Jane Preston is a goody-goody type who runs a daycare center. No, don’t run, people, she’s not that bad, serious. She may be on the uptight side in the beginning of the story, but she doesn’t try too hard to fight the fun when it comes all over her. Her more vivacious cousin Molly comes to her with a favor: she needs Jane to take her place in this platonic escort service thing Molly has signed up for. This isn’t an experiment in how far a desperate romance heroine will go to have fun but rather, Molly originally intended to use this stint as a ruse to get close to Senator Aubrey Harrison at a geek think-tank resort to learn if the Senator is going to run for President or not. (Molly’s a reporter, or she tries to be.) Molly realizes that the Senator is bringing his nephew along and this nephew knows (and hates) Molly. She needs Jane to do the Nancy Drew thing for her. In return, she will run Jane’s daycare for her, no problem (cross fingers). Unfazed by the possibility that sixty lawsuits will await her when she returns, Jane is only a little nervous as she packs her bags.
Meanwhile, John Patrick Romanowski, alias JP Roman the successful political crime novelist, is pretending to be a nerdy professor to bust Senator Harrison’s goody-goody facade. Yes, he’s Jane’s companion for this trip. He wears glasses and ugly trousers and voila, he’s a geek. Take them all off and he’s stud on legs. I make my husband take off his glasses and put on a pair of jeans he can no longer fit in since 1986 and sigh. Sometimes fiction is really better than real life.
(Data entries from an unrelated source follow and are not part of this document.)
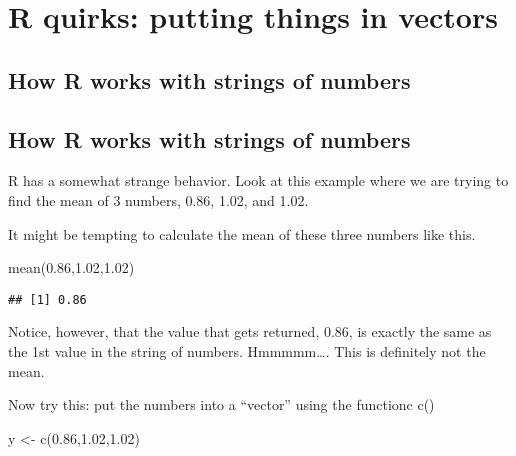 \documentclass[
]{book}
\newenvironment{Shaded}{\begin{snugshade}}{\end{snugshade}}
\newcommand{\FloatTok}[1]{\textcolor[rgb]{0.00,0.00,0.81}{#1}}
\newcommand{\FunctionTok}[1]{\textcolor[rgb]{0.00,0.00,0.00}{#1}}
\newcommand{\NormalTok}[1]{#1}
\newcommand{\OtherTok}[1]{\textcolor[rgb]{0.56,0.35,0.01}{#1}}
\begin{document}
\hypertarget{r-quirks-putting-things-in-vectors}{%
\chapter{R quirks: putting things in vectors}\label{r-quirks-putting-things-in-vectors}}

\hypertarget{how-r-works-with-strings-of-numbers}{%
\section{How R works with strings of numbers}\label{how-r-works-with-strings-of-numbers}}

\hypertarget{how-r-works-with-strings-of-numbers-1}{%
\section{How R works with strings of numbers}\label{how-r-works-with-strings-of-numbers-1}}

R has a somewhat strange behavior. Look at this example where we are trying to find the mean of 3 numbers, 0.86, 1.02, and 1.02.

It might be tempting to calculate the mean of these three numbers like this.

\begin{Shaded}
\begin{Highlighting}[]
\FunctionTok{mean}\NormalTok{(}\FloatTok{0.86}\NormalTok{,}\FloatTok{1.02}\NormalTok{,}\FloatTok{1.02}\NormalTok{)}
\end{Highlighting}
\end{Shaded}

\begin{verbatim}
## [1] 0.86
\end{verbatim}

Notice, however, that the value that gets returned, 0.86, is exactly the same as the 1st value in the string of numbers. Hmmmmm\ldots. This is definitely not the mean.

Now try this: put the numbers into a ``vector'' using the functionc c()

\begin{Shaded}
\begin{Highlighting}[]
\NormalTok{y }\OtherTok{\textless{}{-}} \FunctionTok{c}\NormalTok{(}\FloatTok{0.86}\NormalTok{,}\FloatTok{1.02}\NormalTok{,}\FloatTok{1.02}\NormalTok{)}
\end{Highlighting}
\end{Shaded}
\end{document}
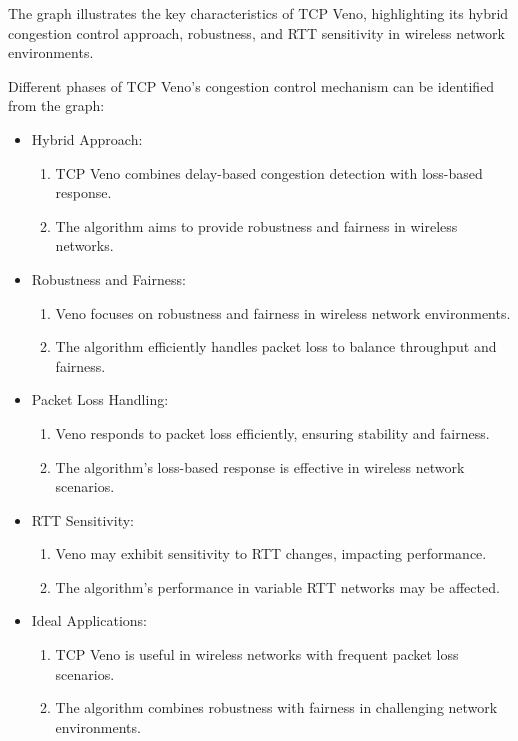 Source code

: \documentclass[11pt,a4paper]{article}
\begin{document}
The graph illustrates the key characteristics of TCP Veno, highlighting its hybrid congestion control approach, robustness, and RTT sensitivity in wireless network environments.

Different phases of TCP Veno's congestion control mechanism can be identified from the graph:

\begin{itemize}
    \item Hybrid Approach: {
        \begin{enumerate}
            \item TCP Veno combines delay-based congestion detection with loss-based response.
            \item The algorithm aims to provide robustness and fairness in wireless networks.
        \end{enumerate}
    }
    \item Robustness and Fairness: {
        \begin{enumerate}
            \item Veno focuses on robustness and fairness in wireless network environments.
            \item The algorithm efficiently handles packet loss to balance throughput and fairness.
        \end{enumerate}
    }
    \item Packet Loss Handling: {
        \begin{enumerate}
            \item Veno responds to packet loss efficiently, ensuring stability and fairness.
            \item The algorithm's loss-based response is effective in wireless network scenarios.
        \end{enumerate}
    }
    \item RTT Sensitivity: {
        \begin{enumerate}
            \item Veno may exhibit sensitivity to RTT changes, impacting performance.
            \item The algorithm's performance in variable RTT networks may be affected.
        \end{enumerate}
    }
    \item Ideal Applications: {
        \begin{enumerate}
            \item TCP Veno is useful in wireless networks with frequent packet loss scenarios.
            \item The algorithm combines robustness with fairness in challenging network environments.
        \end{enumerate}
    }
\end{itemize}
\end{document}
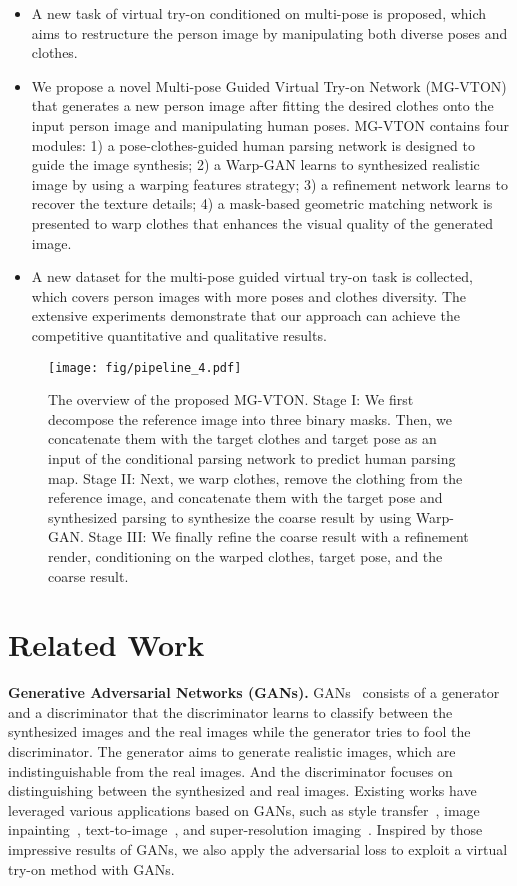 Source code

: \documentclass[10pt,twocolumn,letterpaper]{article}
\begin{document}
\begin{itemize}
\item A new task of virtual try-on conditioned on multi-pose is proposed, which aims to restructure the person image by manipulating both diverse poses and clothes.
\item We propose a novel Multi-pose Guided Virtual Try-on Network (MG-VTON) that generates a new person image after fitting the desired clothes onto the input person image and manipulating human poses. MG-VTON contains four modules: 1) a pose-clothes-guided human parsing network is designed to guide the image synthesis; 2) a Warp-GAN learns to synthesized realistic image by using a warping features strategy; 3) a refinement network learns to recover the texture details; 4) a mask-based geometric matching network is presented to warp clothes that enhances the visual quality of the generated image.
\item A new dataset for the multi-pose guided virtual try-on task is collected, which covers person images with more poses and clothes diversity. The extensive experiments demonstrate that our approach can achieve the competitive quantitative and qualitative results.
\end{itemize}

\begin{figure*}[!ht]
\centering
\texttt{[image: fig/pipeline\_4.pdf]} 
\caption{The overview of the proposed MG-VTON. Stage I: We first decompose the reference image into three binary masks. Then, we concatenate them with the target clothes and target pose as an input of the conditional parsing network to predict human parsing map. Stage II: Next, we warp clothes, remove the clothing from the reference image, and concatenate them with the target pose and synthesized parsing to synthesize the coarse result by using Warp-GAN. Stage III: We finally refine the coarse result with a refinement render, conditioning on the warped clothes, target pose, and the coarse result.}
\label{fig:test_pipeline}
\vspace{-4mm}
\end{figure*}

\section{Related Work}
\textbf{Generative Adversarial Networks (GANs).} 
GANs~\cite{goodfellow2014generative} consists of a generator and a discriminator that the discriminator learns to classify between the synthesized images and the real images while the generator tries to fool the discriminator. The generator aims to generate realistic images, which are indistinguishable from the real images. And the discriminator focuses on distinguishing between the synthesized and real images. Existing works have leveraged various applications based on GANs, such as style transfer~\cite{isola2017pix2pix,zhu2017cycleGAN,kim2017discoGAN,yi2017dualgan}, image inpainting~\cite{Yang2017inpainting}, text-to-image~\cite{reed2016text2image}, and super-resolution imaging~\cite{ledig2016photo}. Inspired by those impressive results of GANs, we also apply the adversarial loss to exploit a virtual try-on method with GANs.
\end{document}
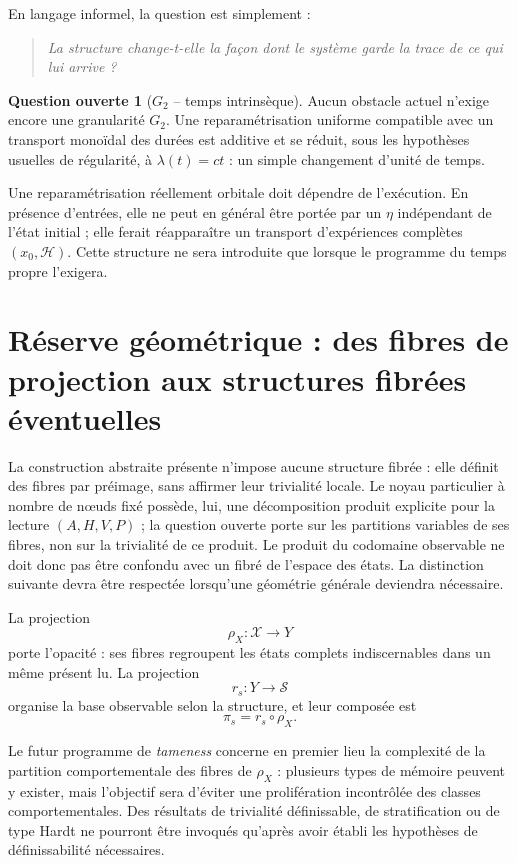 \documentclass[11pt,a4paper]{article}
\theoremstyle{definition}
\newtheorem{question}[definition]{Question ouverte}
\theoremstyle{remark}
\newcommand{\X}{\mathcal X}
\newcommand{\Sstruct}{\mathcal S}
\begin{document}
En langage informel, la question est simplement :
\begin{quote}
\emph{La structure change-t-elle la façon dont le système garde la trace de ce qui lui arrive ?}
\end{quote}

\begin{question}[$G_2$ -- temps intrinsèque]
Aucun obstacle actuel n'exige encore une granularité $G_2$. Une reparamétrisation uniforme compatible avec un transport monoïdal des durées est additive et se réduit, sous les hypothèses usuelles de régularité, à $\lambda(t)=ct$ : un simple changement d'unité de temps.

Une reparamétrisation réellement orbitale doit dépendre de l'exécution. En présence d'entrées, elle ne peut en général être portée par un $\eta$ indépendant de l'état initial ; elle ferait réapparaître un transport d'expériences complètes $(x_0,\mathcal H)$. Cette structure ne sera introduite que lorsque le programme du temps propre l'exigera.
\end{question}

\section{Réserve géométrique : des fibres de projection aux structures fibrées éventuelles}

La construction abstraite présente n'impose aucune structure fibrée : elle définit des fibres par préimage, sans affirmer leur trivialité locale. Le noyau particulier à nombre de nœuds fixé possède, lui, une décomposition produit explicite pour la lecture $(A,H,V,P)$ ; la question ouverte porte sur les partitions variables de ses fibres, non sur la trivialité de ce produit. Le produit du codomaine observable ne doit donc pas être confondu avec un fibré de l'espace des états. La distinction suivante devra être respectée lorsqu'une géométrie générale deviendra nécessaire.

La projection
\[
\rho_X:\X\to Y
\]
porte l'opacité : ses fibres regroupent les états complets indiscernables dans un même présent lu. La projection
\[
r_s:Y\to\Sstruct
\]
organise la base observable selon la structure, et leur composée est
\[
\pi_s=r_s\circ\rho_X.
\]

Le futur programme de \emph{tameness} concerne en premier lieu la complexité de la partition comportementale des fibres de $\rho_X$ : plusieurs types de mémoire peuvent y exister, mais l'objectif sera d'éviter une prolifération incontrôlée des classes comportementales. Des résultats de trivialité définissable, de stratification ou de type Hardt ne pourront être invoqués qu'après avoir établi les hypothèses de définissabilité nécessaires.
\end{document}
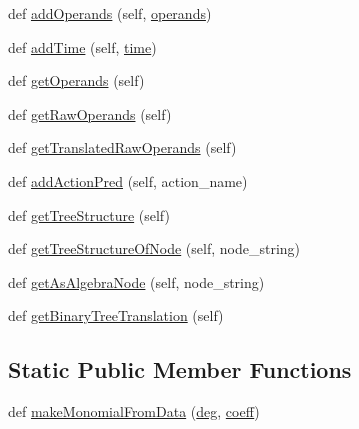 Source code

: \begin{DoxyCompactItemize}
\item 
def \hyperlink{classeqn__viz_1_1_equation_step_parser_a10af6718bc6cd5d922726a0601d4e3d0}{add\+Operands} (self, \hyperlink{classeqn__viz_1_1_equation_step_parser_a8dbcb5a11bdc6d35899333318be43e66}{operands})
\item 
def \hyperlink{classeqn__viz_1_1_equation_step_parser_a6462eb647544bb038cfa104862acca83}{add\+Time} (self, \hyperlink{classeqn__viz_1_1_equation_step_parser_af3fdecc987d26e93a0a0944c4e634fe3}{time})
\item 
def \hyperlink{classeqn__viz_1_1_equation_step_parser_a645799da7729f295a93a8736d7710d27}{get\+Operands} (self)
\item 
def \hyperlink{classeqn__viz_1_1_equation_step_parser_ab549ae0874ba23b167a815640cb412d7}{get\+Raw\+Operands} (self)
\item 
def \hyperlink{classeqn__viz_1_1_equation_step_parser_a0aa875f7904a2063ac93eb8eac596c6e}{get\+Translated\+Raw\+Operands} (self)
\item 
def \hyperlink{classeqn__viz_1_1_equation_step_parser_a78e4cabf7cf0ccce566d2a6364164f05}{add\+Action\+Pred} (self, action\+\_\+name)
\item 
def \hyperlink{classeqn__viz_1_1_equation_step_parser_a18b126ffe42eafc26159db46c87431ac}{get\+Tree\+Structure} (self)
\item 
def \hyperlink{classeqn__viz_1_1_equation_step_parser_a7806680f136f17b2c821d00f8c9aa1df}{get\+Tree\+Structure\+Of\+Node} (self, node\+\_\+string)
\item 
def \hyperlink{classeqn__viz_1_1_equation_step_parser_a7c5b9f5ab72ab048907933b2d9fdc27f}{get\+As\+Algebra\+Node} (self, node\+\_\+string)
\item 
def \hyperlink{classeqn__viz_1_1_equation_step_parser_ab0e8e3c3adce6ace6a3b9f8ba7a96757}{get\+Binary\+Tree\+Translation} (self)
\end{DoxyCompactItemize}
\subsection*{Static Public Member Functions}
\begin{DoxyCompactItemize}
\item 
def \hyperlink{classeqn__viz_1_1_equation_step_parser_ad573555604fd5d1baa33c2be67167883}{make\+Monomial\+From\+Data} (\hyperlink{namespaceeqn__viz_a1376f5d1deece596253f6876d746a500}{deg}, \hyperlink{namespaceeqn__viz_ae1292d980053c2a15be129430ee3ebb1}{coeff})
\end{DoxyCompactItemize}
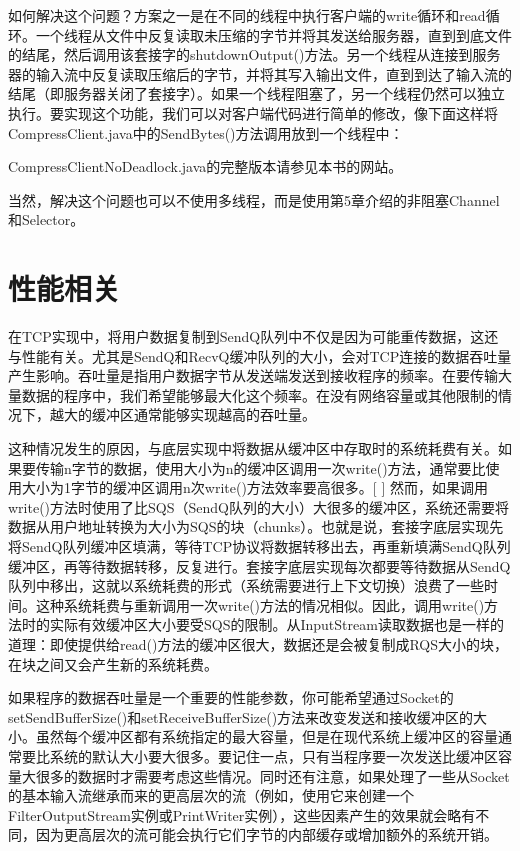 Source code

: 	

	如何解决这个问题？方案之一是在不同的线程中执行客户端的write循环和read循环。一个线程从文件中反复读取未压缩的字节并将其发送给服务器，直到到底文件的结尾，然后调用该套接字的shutdownOutput()方法。另一个线程从连接到服务器的输入流中反复读取压缩后的字节，并将其写入输出文件，直到到达了输入流的结尾（即服务器关闭了套接字）。如果一个线程阻塞了，另一个线程仍然可以独立执行。要实现这个功能，我们可以对客户端代码进行简单的修改，像下面这样将CompressClient.java中的SendBytes()方法调用放到一个线程中：

	

	CompressClientNoDeadlock.java的完整版本请参见本书的网站。

	

	当然，解决这个问题也可以不使用多线程，而是使用第5章介绍的非阻塞Channel和Selector。

\section{性能相关}

	在TCP实现中，将用户数据复制到SendQ队列中不仅是因为可能重传数据，这还与性能有关。尤其是SendQ和RecvQ缓冲队列的大小，会对TCP连接的数据吞吐量产生影响。吞吐量是指用户数据字节从发送端发送到接收程序的频率。在要传输大量数据的程序中，我们希望能够最大化这个频率。在没有网络容量或其他限制的情况下，越大的缓冲区通常能够实现越高的吞吐量。

	这种情况发生的原因，与底层实现中将数据从缓冲区中存取时的系统耗费有关。如果要传输n字节的数据，使用大小为n的缓冲区调用一次write()方法，通常要比使用大小为1字节的缓冲区调用n次write()方法效率要高很多。[ ] 然而，如果调用write()方法时使用了比SQS（SendQ队列的大小）大很多的缓冲区，系统还需要将数据从用户地址转换为大小为SQS的块（chunks）。也就是说，套接字底层实现先将SendQ队列缓冲区填满，等待TCP协议将数据转移出去，再重新填满SendQ队列缓冲区，再等待数据转移，反复进行。套接字底层实现每次都要等待数据从SendQ队列中移出，这就以系统耗费的形式（系统需要进行上下文切换）浪费了一些时间。这种系统耗费与重新调用一次write()方法的情况相似。因此，调用write()方法时的实际有效缓冲区大小要受SQS的限制。从InputStream读取数据也是一样的道理：即使提供给read()方法的缓冲区很大，数据还是会被复制成RQS大小的块，在块之间又会产生新的系统耗费。

	如果程序的数据吞吐量是一个重要的性能参数，你可能希望通过Socket的setSendBufferSize()和setReceiveBufferSize()方法来改变发送和接收缓冲区的大小。虽然每个缓冲区都有系统指定的最大容量，但是在现代系统上缓冲区的容量通常要比系统的默认大小要大很多。要记住一点，只有当程序要一次发送比缓冲区容量大很多的数据时才需要考虑这些情况。同时还有注意，如果处理了一些从Socket的基本输入流继承而来的更高层次的流（例如，使用它来创建一个FilterOutputStream实例或PrintWriter实例），这些因素产生的效果就会略有不同，因为更高层次的流可能会执行它们字节的内部缓存或增加额外的系统开销。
These two encounter lots of wackiness, of course, but I’m pleased to say that I find most of them amusing rather than annoying. Jane is earnest and maybe a little staid, but she can have fun and has a sense of humor and self-awareness that allow her to laugh at herself as well as events around her. Sure, she thinks John is out of her league, but since she’s here to have fun, she never lets that bother her too much. Likewise, John opens up to Jane about his undercover stint early and they work together and with each other rather than he having to rescue her all the time from whatever silly things she get herself into. These people have a really great time falling in love, and as a result, I am with them all the way.
The plot is on the implausible side, but once it gets going, This Must Be Love kicks into a swinging rhythm of snappy repartee, effective comedy, and two really fun characters having the time of their lives, so much so that I am willing to go along with the ride. It really must be love.